BEGIN RECORD EXCERPTS
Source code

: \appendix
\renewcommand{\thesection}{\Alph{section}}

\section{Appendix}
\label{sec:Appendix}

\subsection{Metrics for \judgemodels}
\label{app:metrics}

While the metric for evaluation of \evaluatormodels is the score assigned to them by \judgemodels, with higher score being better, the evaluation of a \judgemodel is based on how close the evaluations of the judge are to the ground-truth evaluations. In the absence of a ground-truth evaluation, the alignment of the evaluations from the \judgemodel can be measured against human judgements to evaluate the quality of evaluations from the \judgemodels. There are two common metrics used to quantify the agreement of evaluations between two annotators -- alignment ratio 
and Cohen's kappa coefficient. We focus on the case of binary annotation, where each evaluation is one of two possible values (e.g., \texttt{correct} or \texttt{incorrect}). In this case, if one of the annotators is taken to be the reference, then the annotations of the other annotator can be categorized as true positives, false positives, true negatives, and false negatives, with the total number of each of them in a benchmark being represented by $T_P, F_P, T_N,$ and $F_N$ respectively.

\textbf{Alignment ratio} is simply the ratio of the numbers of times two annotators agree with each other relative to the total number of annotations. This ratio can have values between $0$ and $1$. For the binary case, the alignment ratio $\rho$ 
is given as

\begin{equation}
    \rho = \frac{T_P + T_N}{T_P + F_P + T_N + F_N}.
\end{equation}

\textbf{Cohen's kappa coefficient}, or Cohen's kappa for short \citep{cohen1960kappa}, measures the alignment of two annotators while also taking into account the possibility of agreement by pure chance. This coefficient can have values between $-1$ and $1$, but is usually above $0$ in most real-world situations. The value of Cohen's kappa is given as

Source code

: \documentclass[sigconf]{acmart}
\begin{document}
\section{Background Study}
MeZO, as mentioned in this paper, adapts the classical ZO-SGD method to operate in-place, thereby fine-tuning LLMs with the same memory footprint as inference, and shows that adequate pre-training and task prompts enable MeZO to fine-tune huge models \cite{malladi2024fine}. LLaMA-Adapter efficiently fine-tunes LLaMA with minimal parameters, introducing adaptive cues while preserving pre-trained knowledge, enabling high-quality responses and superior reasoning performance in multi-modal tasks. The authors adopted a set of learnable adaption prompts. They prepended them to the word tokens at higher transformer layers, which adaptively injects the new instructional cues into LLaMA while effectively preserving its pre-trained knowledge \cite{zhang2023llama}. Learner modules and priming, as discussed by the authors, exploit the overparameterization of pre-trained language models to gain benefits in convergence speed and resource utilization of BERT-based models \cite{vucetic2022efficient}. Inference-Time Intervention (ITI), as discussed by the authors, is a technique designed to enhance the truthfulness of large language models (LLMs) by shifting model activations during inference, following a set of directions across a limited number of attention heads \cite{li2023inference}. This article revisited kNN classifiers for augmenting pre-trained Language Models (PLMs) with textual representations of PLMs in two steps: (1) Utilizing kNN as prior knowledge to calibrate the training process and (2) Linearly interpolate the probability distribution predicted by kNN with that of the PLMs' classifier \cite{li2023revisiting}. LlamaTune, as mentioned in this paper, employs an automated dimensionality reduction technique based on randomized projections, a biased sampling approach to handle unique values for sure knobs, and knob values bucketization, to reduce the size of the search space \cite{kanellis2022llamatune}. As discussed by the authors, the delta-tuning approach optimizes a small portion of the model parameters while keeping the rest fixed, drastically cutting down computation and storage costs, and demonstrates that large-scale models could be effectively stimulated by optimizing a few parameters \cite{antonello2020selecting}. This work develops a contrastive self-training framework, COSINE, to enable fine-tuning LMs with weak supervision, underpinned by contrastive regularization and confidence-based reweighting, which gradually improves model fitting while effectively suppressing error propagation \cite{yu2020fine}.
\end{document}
END RECORD EXCERPTS
Print, please, the lines from the first line of the material through the line that contains "While the metric", exactly as written and with nothing added.

■ RESULT
Source code

: \appendix
\renewcommand{\thesection}{\Alph{section}}

\section{Appendix}
\label{sec:Appendix}

\subsection{Metrics for \judgemodels}
\label{app:metrics}

While the metric for evaluation of \evaluatormodels is the score assigned to them by \judgemodels, with higher score being better, the evaluation of a \judgemodel is based on how close the evaluations of the judge are to the ground-truth evaluations. In the absence of a ground-truth evaluation, the alignment of the evaluations from the \judgemodel can be measured against human judgements to evaluate the quality of evaluations from the \judgemodels. There are two common metrics used to quantify the agreement of evaluations between two annotators -- alignment ratio 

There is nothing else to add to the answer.